WHAT YOU WILL DO —
The required result is one figure, the count of lines below with the string "module" in them.

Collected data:
----------------------------------------
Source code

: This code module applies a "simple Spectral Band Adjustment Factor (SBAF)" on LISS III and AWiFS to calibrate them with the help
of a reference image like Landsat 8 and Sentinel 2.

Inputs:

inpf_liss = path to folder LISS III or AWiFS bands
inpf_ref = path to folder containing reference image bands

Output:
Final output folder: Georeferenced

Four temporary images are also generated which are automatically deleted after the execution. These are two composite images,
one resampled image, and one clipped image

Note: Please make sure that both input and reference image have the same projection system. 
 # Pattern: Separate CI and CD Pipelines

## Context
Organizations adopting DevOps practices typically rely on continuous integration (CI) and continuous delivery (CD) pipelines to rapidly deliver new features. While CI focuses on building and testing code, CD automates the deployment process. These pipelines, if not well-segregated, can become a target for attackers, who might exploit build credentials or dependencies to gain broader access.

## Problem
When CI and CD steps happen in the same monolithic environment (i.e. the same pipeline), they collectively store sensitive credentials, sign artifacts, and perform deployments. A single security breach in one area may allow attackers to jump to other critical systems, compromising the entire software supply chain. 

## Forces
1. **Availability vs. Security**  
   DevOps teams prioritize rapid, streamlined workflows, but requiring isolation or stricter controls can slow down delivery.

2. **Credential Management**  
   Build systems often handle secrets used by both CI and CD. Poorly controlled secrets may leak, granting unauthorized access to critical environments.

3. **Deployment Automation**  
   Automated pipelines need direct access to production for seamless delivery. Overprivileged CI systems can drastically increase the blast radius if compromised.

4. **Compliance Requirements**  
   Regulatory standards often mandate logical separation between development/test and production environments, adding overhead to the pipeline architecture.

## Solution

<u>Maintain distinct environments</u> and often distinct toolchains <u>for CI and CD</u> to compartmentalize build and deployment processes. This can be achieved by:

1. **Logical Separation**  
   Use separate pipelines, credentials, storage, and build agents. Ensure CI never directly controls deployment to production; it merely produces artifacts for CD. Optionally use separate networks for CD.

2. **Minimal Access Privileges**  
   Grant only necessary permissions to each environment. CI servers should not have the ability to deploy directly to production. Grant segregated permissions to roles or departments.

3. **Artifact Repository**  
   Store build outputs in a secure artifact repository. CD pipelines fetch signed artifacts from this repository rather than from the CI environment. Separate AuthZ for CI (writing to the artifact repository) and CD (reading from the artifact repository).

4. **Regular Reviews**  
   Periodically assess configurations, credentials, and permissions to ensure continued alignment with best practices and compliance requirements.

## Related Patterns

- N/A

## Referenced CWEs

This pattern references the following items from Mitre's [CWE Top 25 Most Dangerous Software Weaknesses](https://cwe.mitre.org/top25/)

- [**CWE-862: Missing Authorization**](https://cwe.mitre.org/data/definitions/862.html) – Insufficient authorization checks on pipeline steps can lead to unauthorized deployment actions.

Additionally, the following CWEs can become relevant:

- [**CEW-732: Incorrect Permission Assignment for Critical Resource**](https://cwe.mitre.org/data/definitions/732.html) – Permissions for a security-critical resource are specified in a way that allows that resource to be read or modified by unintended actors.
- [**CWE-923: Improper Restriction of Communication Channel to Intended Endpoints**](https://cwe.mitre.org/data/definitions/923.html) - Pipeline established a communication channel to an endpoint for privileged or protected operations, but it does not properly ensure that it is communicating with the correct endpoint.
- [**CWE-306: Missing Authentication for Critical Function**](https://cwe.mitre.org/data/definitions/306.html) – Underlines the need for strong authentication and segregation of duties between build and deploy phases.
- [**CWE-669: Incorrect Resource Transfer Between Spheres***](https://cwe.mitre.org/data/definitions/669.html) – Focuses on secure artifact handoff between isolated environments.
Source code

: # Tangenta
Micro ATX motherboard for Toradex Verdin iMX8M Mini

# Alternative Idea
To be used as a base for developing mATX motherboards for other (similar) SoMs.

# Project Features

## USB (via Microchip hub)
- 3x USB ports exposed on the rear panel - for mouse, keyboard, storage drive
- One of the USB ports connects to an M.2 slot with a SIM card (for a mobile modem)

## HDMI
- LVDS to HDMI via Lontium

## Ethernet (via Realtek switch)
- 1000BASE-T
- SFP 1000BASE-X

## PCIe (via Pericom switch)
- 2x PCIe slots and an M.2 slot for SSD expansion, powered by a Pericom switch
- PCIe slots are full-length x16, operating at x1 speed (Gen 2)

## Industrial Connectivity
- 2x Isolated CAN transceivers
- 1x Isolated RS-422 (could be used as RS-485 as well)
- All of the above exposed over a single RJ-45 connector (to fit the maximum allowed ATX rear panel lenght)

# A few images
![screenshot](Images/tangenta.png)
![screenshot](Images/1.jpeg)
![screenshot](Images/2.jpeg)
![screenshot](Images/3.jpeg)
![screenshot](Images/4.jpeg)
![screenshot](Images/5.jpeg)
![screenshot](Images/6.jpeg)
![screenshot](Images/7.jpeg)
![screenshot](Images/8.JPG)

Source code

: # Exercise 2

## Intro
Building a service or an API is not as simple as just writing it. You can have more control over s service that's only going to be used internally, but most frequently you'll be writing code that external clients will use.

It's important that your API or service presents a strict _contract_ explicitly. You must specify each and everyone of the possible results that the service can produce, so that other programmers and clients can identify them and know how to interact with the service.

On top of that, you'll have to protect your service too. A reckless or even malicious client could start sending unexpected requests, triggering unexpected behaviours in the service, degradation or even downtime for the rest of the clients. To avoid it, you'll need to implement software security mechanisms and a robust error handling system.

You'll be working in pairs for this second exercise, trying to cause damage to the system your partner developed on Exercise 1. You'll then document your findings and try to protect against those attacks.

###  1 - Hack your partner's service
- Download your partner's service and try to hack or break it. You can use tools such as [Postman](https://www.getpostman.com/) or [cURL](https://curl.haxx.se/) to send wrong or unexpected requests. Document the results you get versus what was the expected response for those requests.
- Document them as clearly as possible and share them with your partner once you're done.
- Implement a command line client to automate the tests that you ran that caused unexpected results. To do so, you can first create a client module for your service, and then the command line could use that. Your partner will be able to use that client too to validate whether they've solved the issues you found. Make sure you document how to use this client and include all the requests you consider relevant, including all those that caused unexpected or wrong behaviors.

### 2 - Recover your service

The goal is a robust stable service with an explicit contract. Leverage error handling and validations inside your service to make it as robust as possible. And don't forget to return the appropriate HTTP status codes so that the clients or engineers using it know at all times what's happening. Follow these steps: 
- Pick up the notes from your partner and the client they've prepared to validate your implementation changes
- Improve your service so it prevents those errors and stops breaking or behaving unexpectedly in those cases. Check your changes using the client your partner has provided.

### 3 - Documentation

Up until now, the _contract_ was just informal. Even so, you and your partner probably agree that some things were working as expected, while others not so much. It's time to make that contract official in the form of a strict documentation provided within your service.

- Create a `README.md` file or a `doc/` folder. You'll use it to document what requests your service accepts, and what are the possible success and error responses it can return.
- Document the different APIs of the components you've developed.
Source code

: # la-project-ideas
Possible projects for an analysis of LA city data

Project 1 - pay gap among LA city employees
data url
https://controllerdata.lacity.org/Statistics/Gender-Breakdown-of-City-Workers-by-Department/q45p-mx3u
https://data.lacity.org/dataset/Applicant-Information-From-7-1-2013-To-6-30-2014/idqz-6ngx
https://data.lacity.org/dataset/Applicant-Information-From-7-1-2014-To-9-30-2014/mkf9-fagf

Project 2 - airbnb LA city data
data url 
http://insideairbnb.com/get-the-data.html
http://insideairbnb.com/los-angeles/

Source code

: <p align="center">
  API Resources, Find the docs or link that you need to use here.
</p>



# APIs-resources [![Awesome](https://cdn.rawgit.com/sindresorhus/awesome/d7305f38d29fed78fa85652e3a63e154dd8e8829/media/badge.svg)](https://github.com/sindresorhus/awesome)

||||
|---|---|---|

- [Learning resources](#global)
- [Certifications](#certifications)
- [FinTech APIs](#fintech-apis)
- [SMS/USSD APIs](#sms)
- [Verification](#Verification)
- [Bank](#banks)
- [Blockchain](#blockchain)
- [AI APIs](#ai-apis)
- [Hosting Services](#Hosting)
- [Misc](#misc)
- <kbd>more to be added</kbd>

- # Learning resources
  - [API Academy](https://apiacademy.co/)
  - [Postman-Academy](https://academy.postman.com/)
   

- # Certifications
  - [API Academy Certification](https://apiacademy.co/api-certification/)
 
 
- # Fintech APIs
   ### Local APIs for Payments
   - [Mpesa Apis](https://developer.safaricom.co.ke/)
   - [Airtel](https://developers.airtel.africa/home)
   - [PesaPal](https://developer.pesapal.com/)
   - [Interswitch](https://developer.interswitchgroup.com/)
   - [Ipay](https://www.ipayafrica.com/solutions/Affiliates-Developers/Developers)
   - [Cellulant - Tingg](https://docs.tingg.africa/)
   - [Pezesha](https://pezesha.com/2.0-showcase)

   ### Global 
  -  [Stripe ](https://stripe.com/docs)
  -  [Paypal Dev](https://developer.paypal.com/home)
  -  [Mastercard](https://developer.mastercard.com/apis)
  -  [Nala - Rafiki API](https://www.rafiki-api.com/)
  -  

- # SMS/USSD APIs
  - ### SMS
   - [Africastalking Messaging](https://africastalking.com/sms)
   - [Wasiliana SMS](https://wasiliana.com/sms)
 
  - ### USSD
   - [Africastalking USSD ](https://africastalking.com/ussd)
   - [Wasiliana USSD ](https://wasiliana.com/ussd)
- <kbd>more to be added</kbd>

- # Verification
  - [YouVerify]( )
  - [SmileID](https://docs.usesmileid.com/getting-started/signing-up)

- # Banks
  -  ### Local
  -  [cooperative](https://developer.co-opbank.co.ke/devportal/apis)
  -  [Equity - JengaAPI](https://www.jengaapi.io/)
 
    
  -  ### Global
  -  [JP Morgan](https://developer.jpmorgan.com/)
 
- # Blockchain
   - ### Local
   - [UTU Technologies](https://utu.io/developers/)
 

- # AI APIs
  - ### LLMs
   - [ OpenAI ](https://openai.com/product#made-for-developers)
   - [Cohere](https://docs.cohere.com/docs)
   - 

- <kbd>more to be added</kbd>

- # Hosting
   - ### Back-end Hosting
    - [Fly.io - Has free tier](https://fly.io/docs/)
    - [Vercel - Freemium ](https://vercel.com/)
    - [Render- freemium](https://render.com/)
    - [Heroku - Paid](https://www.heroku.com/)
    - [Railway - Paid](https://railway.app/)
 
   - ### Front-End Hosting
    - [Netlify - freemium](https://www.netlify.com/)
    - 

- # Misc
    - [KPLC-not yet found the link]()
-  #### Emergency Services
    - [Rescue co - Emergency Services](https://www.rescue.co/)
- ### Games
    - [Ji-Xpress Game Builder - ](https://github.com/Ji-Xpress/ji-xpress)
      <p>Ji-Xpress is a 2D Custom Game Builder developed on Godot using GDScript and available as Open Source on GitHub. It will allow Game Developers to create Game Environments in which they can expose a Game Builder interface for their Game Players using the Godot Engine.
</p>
----------------------------------------
FINAL ANSWER —
2